* WORK INSTRUCTIONS: Your reply should consist solely of the number of lines in the data that contain "coefMAT".

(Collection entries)

>>>

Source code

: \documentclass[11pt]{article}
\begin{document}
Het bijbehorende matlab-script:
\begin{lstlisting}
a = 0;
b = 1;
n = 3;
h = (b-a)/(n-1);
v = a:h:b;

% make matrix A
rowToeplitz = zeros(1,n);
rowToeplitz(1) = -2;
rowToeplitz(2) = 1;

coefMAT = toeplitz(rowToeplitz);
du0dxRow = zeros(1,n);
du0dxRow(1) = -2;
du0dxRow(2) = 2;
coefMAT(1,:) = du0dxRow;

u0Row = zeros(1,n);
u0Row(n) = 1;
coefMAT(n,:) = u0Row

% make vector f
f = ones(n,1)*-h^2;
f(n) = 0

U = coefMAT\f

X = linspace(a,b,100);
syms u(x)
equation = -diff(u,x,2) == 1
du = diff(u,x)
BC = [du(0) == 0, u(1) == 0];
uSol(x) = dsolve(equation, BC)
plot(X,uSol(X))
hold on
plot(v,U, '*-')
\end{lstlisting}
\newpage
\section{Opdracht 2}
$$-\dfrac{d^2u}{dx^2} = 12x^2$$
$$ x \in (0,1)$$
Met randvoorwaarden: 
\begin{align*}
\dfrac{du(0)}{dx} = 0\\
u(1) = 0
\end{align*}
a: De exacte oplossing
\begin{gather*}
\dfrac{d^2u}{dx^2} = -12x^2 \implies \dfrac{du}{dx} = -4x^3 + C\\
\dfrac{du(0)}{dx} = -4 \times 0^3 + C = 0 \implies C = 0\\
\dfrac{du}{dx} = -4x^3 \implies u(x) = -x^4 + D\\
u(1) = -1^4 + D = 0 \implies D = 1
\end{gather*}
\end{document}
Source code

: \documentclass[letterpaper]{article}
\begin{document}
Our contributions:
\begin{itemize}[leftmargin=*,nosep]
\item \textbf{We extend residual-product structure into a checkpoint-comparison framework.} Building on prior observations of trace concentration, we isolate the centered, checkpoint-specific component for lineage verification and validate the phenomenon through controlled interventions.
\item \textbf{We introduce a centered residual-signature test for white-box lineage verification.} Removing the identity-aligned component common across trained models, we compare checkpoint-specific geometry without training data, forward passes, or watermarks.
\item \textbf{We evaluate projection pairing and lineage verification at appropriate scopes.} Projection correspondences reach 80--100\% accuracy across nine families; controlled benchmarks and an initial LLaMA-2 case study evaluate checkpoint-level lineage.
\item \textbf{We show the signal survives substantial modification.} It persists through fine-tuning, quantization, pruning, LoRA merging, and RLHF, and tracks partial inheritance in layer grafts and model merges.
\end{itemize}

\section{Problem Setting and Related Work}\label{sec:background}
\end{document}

<<<

* YOUR SOLUTION: 4